If you are looking to calm down your nervous system, chances are that neurofeedback can do great things for you. This is especially true if you are eating well, getting out in nature and/or moving your body, and at least attempting to get regular sleep (knowing that often, sleep is part of the problem). This is true because the most significant benefit of neurofeedback is to calm the autonomic nervous system, and calming leads to a cascade of other good things: a calm brain can sleep better, process better, get through the work or school day better, react to life better, etc.
Exactly how great the results will be also depends in part on your lifestyle and environment. If you are in a toxic work environment with endless, unreasonable deadlines; your relationships are abusive or non-existent; and you’re punishing your body in some way, getting results may be a bigger challenge. This is true because although neurofeedback can dial back the way you over-respond to the world around you, it cannot change your crazy world.

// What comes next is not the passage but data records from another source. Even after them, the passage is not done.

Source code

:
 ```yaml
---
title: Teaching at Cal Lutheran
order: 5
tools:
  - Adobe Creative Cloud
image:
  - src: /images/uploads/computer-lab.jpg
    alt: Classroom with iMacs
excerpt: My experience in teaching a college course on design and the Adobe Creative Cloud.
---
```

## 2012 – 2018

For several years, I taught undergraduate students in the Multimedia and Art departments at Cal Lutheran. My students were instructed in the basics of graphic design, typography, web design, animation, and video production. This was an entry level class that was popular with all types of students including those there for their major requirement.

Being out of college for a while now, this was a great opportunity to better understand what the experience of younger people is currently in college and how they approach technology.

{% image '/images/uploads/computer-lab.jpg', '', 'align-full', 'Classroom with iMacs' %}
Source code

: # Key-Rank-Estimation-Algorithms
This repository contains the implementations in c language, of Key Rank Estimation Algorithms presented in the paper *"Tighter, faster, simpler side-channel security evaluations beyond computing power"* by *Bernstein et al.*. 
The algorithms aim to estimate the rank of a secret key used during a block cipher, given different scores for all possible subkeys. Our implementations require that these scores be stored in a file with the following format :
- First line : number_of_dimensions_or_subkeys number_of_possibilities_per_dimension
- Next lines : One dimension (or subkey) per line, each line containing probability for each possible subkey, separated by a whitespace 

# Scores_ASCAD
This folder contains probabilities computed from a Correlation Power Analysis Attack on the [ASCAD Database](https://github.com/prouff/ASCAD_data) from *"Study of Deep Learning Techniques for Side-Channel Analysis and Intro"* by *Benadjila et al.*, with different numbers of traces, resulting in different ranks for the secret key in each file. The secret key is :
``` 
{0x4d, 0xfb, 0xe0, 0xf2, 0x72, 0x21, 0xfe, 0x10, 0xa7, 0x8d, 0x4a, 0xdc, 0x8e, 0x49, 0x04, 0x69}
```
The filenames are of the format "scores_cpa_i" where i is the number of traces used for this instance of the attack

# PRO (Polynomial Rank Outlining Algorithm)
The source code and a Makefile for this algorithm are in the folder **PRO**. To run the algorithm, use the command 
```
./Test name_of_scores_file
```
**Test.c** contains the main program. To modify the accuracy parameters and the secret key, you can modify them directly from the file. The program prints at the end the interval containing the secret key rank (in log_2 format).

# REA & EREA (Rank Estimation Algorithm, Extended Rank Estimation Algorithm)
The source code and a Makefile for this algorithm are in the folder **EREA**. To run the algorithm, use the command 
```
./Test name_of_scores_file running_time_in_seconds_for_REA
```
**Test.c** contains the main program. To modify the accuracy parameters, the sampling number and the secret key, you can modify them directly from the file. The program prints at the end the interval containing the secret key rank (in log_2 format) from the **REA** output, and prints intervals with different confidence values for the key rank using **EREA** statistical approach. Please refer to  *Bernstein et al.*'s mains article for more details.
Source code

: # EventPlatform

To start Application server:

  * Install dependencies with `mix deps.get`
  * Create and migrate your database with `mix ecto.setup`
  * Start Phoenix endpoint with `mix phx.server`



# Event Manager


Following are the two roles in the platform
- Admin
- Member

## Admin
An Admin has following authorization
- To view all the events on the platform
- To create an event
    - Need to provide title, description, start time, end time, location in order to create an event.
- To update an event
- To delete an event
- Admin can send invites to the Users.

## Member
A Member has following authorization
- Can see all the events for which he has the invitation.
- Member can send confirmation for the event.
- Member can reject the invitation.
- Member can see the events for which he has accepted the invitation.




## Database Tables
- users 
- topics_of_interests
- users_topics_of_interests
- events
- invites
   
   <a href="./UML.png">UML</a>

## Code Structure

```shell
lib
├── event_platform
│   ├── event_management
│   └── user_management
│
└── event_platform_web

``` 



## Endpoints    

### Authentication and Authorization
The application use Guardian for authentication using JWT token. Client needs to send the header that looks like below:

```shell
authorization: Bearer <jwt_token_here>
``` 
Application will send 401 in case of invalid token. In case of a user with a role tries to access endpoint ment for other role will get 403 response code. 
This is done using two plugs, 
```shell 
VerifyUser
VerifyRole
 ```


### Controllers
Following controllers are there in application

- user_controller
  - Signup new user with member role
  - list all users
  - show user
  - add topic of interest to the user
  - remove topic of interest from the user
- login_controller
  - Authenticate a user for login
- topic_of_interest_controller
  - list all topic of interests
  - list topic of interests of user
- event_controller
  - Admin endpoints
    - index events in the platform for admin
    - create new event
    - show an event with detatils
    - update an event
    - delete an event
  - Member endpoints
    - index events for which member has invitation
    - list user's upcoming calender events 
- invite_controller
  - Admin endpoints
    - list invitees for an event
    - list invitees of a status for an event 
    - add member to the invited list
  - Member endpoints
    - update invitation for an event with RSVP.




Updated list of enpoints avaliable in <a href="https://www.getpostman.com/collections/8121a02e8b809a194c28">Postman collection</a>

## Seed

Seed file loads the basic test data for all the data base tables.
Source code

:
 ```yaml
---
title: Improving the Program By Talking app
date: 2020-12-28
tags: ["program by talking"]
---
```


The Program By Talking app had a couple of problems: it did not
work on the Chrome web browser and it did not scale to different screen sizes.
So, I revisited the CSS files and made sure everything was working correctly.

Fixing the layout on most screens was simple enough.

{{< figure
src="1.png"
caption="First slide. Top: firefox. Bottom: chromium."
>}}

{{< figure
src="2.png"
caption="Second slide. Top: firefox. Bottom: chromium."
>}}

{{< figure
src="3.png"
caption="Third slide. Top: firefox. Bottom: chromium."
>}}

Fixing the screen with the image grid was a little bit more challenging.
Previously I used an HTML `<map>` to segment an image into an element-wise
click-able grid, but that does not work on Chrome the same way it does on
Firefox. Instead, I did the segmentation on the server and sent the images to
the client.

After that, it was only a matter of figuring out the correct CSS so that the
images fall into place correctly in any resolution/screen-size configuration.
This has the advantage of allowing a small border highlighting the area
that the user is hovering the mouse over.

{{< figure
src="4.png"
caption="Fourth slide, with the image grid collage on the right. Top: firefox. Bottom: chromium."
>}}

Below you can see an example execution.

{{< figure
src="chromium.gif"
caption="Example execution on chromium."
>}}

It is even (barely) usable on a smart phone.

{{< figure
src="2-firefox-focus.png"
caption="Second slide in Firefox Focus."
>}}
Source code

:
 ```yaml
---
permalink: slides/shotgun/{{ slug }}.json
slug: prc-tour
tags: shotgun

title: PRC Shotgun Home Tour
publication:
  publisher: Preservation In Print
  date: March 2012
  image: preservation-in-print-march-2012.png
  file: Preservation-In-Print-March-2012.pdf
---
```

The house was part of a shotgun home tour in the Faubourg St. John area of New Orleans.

Then, for some people, their brains are stuck—perhaps due to epigenetics, a bad gut, a health diagnosis (think PANS/PANDAS, autism, Lyme) etc. Such people may also get good results, but it takes more time to make them happen.
Finally, if you are someone who has very slow brainwaves dominant while awake, it can be more of a challenge to get that brain moving faster. Slowing down is, in my opinion, an easier task that trying to fire up a slow brain. It CAN be done, it just takes awhile.
This is a long-winded way of saying that almost everyone can benefit to some degree from brain-training using neurofeedback. It isn’t a cure-all—in fact, no one should consider neurofeedback as a cure for anything—but it does help optimize how you’re functioning in much the same way that going to a gym boosts physical performance. The difference is that once you’ve finished a round of neurofeedback, your brain holds on to those gains in ways that training muscles does not.